The Portland Children’s Dyslexia Center, located at 1897 Congress Street near the Portland Airport, is our Valley’s and Maine Consistory’s largest charitable program in terms of its impact on society, its financial outlay, and its need for member and community involvement.
Each CDC must fully fund and oversee its operations, and the Portland CDC budget for 2022-23 is $165,000; more funding would allow us to serve more children (there are 52 on our waiting list). The budget is funded by our personal donations, including when we pay our dues, by an annual appeal to Masonic lodges and others, and by two new fundraising initiatives – an LL Bean Raffle and the Portland Festival of Trees; and by the generous support of our Valley.
The LL Bean Raffle should fund up to $18,000 (11%) of our budget. Tickets are $10, and the three winners will be awarded $1,000, $750, and $500 LL Bean gift cards. Tickets are available for purchase at the CDC and from many Valley members. If you are willing to sell tickets, please contact the CDC at 207-773-4949 or Tom Pulkkinen, the CDC Chairman, at 207-350-9525.
The second annual Festival of Trees will be held two weekends following Thanksgiving at the Portland Masonic Center. Thirty trees were donated last year for our first Festival, and we hope to have 40 this year. People buy raffle tickets and place them in collection boxes beside the tree(s) they want to win. At the end of the Festival, winning tickets are pulled, and the winners get the tree, decorations, and all the presents on and under the tree.
If you or your business would like to donate a decorated tree with presents or become an event sponsor, please contact the CDC or Tom Pulkkinen for more information. The value of the trees ranged from about $500 to $1,100 last year. Please let us know if you would like to assist during this important fundraiser that we hope will net over $55,000 this year.

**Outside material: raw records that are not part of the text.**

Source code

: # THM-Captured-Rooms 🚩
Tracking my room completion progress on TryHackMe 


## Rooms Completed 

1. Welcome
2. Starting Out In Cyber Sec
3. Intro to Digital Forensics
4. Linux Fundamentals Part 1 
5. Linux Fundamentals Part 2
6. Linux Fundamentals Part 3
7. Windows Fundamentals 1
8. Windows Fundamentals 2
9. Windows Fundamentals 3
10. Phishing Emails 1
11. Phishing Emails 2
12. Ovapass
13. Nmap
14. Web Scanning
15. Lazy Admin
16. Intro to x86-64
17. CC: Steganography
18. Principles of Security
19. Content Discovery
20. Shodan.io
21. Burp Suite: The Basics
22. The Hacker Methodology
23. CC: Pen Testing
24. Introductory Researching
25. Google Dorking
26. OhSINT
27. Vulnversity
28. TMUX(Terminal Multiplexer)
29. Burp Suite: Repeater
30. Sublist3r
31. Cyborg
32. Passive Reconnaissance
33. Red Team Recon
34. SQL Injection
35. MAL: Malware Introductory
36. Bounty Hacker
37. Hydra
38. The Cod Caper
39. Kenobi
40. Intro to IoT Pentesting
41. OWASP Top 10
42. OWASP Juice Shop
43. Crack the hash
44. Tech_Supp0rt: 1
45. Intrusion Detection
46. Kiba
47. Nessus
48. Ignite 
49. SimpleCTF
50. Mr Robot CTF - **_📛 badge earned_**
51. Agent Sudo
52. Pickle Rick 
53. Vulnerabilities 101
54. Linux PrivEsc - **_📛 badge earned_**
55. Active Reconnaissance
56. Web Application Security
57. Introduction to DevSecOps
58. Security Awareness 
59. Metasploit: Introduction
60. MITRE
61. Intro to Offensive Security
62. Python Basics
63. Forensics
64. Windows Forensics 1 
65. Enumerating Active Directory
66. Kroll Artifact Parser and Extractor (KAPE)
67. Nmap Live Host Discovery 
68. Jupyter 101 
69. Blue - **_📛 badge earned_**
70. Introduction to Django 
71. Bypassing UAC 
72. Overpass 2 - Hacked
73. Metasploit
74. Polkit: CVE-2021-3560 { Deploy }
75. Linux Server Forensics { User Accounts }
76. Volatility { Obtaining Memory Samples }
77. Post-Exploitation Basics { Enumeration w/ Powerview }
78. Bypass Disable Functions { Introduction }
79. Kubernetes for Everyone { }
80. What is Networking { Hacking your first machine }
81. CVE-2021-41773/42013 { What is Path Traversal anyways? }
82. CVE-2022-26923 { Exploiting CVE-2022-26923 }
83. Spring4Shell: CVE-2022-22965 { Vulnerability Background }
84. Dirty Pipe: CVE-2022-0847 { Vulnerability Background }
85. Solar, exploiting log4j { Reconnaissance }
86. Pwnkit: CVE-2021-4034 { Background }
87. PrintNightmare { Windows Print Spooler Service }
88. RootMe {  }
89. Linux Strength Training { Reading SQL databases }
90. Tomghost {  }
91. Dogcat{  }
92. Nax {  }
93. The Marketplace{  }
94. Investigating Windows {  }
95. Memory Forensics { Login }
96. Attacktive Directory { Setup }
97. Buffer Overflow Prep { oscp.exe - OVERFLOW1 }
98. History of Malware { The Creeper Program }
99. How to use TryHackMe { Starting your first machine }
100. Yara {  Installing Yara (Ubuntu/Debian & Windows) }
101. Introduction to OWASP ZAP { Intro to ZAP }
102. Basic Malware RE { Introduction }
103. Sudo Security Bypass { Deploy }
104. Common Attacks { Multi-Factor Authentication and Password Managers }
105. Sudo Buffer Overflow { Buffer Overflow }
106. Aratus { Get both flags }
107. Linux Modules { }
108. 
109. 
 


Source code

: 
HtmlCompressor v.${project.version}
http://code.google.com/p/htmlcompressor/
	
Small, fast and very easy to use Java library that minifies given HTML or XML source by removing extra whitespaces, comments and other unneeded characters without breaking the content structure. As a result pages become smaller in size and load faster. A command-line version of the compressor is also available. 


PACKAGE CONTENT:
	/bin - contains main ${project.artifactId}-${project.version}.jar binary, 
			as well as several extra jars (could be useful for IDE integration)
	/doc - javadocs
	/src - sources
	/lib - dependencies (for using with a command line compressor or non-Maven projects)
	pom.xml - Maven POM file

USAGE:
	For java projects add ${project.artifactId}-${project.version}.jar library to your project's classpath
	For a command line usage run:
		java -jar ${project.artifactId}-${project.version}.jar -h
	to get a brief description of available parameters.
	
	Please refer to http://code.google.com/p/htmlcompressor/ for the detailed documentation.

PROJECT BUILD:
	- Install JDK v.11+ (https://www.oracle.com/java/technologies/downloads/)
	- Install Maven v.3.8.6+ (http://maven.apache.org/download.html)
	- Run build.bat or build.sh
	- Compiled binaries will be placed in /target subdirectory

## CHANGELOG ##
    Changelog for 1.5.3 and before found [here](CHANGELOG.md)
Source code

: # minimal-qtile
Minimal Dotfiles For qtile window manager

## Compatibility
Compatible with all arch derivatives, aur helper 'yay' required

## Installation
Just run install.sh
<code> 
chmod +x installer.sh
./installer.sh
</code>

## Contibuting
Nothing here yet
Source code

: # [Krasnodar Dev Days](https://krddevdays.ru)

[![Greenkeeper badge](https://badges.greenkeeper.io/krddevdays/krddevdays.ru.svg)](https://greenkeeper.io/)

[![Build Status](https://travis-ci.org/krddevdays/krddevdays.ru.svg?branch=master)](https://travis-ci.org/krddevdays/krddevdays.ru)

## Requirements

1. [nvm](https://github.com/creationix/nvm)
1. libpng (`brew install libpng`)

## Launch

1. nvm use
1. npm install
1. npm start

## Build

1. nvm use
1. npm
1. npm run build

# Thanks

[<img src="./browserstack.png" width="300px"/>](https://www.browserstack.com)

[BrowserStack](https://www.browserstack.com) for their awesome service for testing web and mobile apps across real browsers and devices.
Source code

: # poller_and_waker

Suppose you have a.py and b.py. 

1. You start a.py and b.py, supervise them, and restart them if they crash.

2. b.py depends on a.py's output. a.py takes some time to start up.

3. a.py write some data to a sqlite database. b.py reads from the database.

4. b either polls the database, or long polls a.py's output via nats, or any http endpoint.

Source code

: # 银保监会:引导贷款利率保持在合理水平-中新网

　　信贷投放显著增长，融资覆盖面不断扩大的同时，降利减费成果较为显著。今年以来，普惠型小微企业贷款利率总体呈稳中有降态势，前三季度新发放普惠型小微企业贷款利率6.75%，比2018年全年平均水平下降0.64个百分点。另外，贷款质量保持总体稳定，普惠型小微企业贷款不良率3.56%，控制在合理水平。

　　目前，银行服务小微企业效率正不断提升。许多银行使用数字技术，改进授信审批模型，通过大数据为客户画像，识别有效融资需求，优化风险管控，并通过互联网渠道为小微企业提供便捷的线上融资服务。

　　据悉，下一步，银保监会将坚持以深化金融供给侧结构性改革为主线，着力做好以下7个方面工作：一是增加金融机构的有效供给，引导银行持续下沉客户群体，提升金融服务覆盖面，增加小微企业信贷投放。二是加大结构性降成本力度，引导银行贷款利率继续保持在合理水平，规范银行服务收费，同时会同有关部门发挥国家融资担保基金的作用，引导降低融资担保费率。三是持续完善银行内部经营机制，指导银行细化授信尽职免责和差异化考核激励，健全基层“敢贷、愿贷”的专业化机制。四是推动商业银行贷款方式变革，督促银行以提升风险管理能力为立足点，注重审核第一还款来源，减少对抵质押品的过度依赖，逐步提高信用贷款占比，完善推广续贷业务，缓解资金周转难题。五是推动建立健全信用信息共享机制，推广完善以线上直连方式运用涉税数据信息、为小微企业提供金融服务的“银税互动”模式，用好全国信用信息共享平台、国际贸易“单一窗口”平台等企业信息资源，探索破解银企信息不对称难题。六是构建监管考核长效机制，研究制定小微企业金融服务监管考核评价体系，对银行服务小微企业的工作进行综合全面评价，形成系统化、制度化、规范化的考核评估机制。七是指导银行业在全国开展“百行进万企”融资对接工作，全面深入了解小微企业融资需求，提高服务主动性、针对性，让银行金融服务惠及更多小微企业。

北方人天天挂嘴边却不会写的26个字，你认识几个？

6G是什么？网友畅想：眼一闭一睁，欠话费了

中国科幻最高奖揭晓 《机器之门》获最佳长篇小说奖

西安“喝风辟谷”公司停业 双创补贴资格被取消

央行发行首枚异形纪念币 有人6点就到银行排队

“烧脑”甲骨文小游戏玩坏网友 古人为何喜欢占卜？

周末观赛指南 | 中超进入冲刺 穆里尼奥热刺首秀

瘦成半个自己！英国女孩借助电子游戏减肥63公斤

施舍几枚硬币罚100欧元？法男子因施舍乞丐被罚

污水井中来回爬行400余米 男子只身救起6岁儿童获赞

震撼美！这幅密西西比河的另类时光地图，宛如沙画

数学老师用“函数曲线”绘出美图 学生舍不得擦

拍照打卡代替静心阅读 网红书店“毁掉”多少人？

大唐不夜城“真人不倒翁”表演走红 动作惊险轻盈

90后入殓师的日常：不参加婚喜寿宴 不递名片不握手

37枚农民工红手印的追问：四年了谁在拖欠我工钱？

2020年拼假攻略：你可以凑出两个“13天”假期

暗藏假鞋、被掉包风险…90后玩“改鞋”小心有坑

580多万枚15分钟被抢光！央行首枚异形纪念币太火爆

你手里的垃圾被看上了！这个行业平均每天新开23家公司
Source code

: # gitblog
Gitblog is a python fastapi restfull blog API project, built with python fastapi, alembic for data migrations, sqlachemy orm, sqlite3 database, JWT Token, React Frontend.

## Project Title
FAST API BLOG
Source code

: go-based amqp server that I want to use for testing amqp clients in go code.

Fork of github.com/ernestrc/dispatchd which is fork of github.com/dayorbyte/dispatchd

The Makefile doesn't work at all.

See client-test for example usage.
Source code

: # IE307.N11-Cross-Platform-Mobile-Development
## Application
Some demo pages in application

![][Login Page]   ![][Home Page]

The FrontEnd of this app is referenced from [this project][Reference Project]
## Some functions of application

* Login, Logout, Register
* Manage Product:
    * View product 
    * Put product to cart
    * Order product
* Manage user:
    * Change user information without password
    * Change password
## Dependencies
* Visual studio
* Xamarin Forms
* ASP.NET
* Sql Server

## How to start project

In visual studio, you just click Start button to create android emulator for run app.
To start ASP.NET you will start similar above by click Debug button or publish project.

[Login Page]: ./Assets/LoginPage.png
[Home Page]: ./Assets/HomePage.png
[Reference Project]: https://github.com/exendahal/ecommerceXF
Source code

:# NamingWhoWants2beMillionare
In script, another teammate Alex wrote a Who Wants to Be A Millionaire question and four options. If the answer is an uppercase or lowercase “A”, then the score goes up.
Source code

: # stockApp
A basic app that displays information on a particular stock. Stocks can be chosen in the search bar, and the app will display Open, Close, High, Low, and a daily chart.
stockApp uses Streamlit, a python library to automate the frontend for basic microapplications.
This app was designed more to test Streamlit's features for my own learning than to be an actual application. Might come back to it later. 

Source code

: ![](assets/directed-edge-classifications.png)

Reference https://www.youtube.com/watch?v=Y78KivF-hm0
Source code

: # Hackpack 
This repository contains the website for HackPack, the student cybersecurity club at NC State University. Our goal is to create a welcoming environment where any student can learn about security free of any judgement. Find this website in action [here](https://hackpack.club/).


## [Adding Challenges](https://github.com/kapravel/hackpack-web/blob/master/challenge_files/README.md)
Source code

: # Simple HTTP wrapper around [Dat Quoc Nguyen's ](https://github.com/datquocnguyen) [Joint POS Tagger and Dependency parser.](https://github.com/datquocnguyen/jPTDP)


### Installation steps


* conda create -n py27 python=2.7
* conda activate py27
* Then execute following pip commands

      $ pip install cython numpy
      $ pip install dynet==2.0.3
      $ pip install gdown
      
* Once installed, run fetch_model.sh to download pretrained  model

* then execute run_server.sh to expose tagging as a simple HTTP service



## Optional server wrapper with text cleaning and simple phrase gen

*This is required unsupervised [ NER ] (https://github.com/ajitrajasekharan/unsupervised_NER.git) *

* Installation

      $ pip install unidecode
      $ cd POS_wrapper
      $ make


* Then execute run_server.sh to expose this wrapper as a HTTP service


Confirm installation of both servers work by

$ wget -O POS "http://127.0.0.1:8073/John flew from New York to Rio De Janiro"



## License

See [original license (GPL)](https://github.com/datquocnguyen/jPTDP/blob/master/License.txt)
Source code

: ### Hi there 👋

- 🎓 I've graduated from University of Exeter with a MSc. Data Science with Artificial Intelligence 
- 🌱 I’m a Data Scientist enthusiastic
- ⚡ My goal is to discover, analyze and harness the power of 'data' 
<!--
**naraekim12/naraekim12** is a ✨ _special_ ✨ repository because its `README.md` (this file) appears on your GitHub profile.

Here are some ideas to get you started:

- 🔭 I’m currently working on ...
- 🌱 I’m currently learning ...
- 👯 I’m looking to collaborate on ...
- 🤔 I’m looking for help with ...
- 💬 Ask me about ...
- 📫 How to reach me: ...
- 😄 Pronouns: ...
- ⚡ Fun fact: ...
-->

A Board of Governors leads the Portland CDC, its several committees, and the Portland Children’s Dyslexia Foundation is responsible for the building and many fundraising operations. Membership on the CDC Board of Governors is open to Masons and Non-Masons with few exceptions, and much of the work can be done via ZOOM and other meeting opportunities. All members of the Valley of Portland and Maine Consistory are members of the Foundation, and we welcome you to its Board of Trustees. Please contact the CDC or Tom Pulkkinen if you, a family member, or a friend/coworker might like to participate in the work of these bodies.
The CDC trains tutors to work with children with dyslexia. The training includes a practicum as well as seminars. During their practicum, each trainee tutors 2 children twice weekly at the Center. Tutoring is done during the after-school hours from roughly 3 to 7 pm and depends on the tutors' availability. After one year of volunteer service, trainees become certified tutors and can join the CDC's paid staff. We also work with local school districts to train their teachers in the Orton-Gillingham approach to dyslexia remediation. This is a great opportunity for retired teachers and others devoted to helping children fulfill their dreams and potential. If you or someone you know may be interested in learning more about these exciting opportunities, please contact Barbara Labrecque at the Portland CDC.
So again, I ask, do YOU live the “Rite” way?
How do you make the Rite an important aspect of your life? How do you incorporate our core values into your daily life? How do you and your family participate in its activities? How do you support our charities?
Might the Portland Scottish Rite Children’s Dyslexia Center be the opportunity you are looking for to make a difference in someone’s life, including your own and that of a child precious to you?